Gesundheitsbehörden dürfen nach § 4 Abs. 4 Epidemiegesetz 1950 jedenfalls folgende Datenkategorien von Infizierten verarbeiten:
- Daten zur Identifikation von Erkrankten (Name, Geschlecht, Geburtsdatum, Sozialversicherungsnummer und bereichsspezifisches Personenkennzeichen (bPK) gemäß § 9 E-GovG),
- die für die anzeigepflichtige Krankheit relevanten klinischen Daten (Vorgeschichte und Krankheitsverlauf) und Labordaten,
- Daten zum Umfeld des Erkrankten, soweit sie in Bezug zur anzeigepflichtigen Erkrankung stehen, und
- Daten zu den getroffenen Vorkehrungsmaßnahmen.
Insgesamt bewertet: gut, aber…
Generell ist der Mehrwert für das Berufsleben fraglich. Mit Erkrankten in Kontakt gewesen zu sein, wird im Arbeitszusammenhang ohnehin festgestellt werden (z.B. bei mobiler Pflegetätigkeit). Ein Kontakt mit Erkrankten im Privatleben wird den ArbeitgeberInnen ohnehin geemldet werden, um weitere Ansteckungen zu vermeiden.
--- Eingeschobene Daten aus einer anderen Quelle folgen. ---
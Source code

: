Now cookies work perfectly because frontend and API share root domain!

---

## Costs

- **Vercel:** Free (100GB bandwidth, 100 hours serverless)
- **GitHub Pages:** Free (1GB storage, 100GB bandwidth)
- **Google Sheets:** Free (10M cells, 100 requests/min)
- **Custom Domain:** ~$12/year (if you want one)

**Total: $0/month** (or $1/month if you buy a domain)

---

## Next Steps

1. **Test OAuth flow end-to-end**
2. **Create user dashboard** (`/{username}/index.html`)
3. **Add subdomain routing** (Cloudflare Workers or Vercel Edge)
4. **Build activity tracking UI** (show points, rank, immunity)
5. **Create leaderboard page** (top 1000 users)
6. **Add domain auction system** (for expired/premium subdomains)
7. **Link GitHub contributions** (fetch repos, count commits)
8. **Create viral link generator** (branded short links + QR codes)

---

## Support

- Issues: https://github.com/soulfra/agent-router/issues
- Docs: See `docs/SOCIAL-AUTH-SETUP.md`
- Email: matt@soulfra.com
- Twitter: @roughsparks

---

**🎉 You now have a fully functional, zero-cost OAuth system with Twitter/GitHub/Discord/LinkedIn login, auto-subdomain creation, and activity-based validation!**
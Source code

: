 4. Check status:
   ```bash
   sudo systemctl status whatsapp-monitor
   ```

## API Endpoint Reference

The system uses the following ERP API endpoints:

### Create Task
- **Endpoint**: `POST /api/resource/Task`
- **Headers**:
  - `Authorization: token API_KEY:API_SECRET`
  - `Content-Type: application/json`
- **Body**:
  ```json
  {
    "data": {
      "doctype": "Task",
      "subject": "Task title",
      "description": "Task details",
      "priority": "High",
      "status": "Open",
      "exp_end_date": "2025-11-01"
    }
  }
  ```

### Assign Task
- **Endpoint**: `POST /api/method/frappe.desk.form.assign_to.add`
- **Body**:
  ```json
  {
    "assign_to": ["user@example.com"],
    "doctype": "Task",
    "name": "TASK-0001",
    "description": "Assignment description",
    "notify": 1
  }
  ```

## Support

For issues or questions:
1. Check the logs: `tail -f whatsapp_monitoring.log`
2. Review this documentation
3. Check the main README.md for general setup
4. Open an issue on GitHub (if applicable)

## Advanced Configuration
Das Epidemiegesetz sieht ohnehin die Übermittlung von Informationen im Falle einer Infektion an die Gesundheitsbehörde vor.
Für Menschen die viel unterwegs sind, viel Kontakte mit unbekannten Menschen haben und ihr Smartphone immer dabei haben, kann es durchaus nützlich sein, sich die Appden Privatgebrauch zu installieren. Für ArbeitgeberInnen kann es nur auf eine freiwillige, mit Betriebsvereibarung abgesicherte Nutzung hinauslaufen. Denn auch in Zeiten der Corona-Pandemie müssen die Persönlichkeitsrechte und Arbeitnehmerinnenrechte gewahrt werden.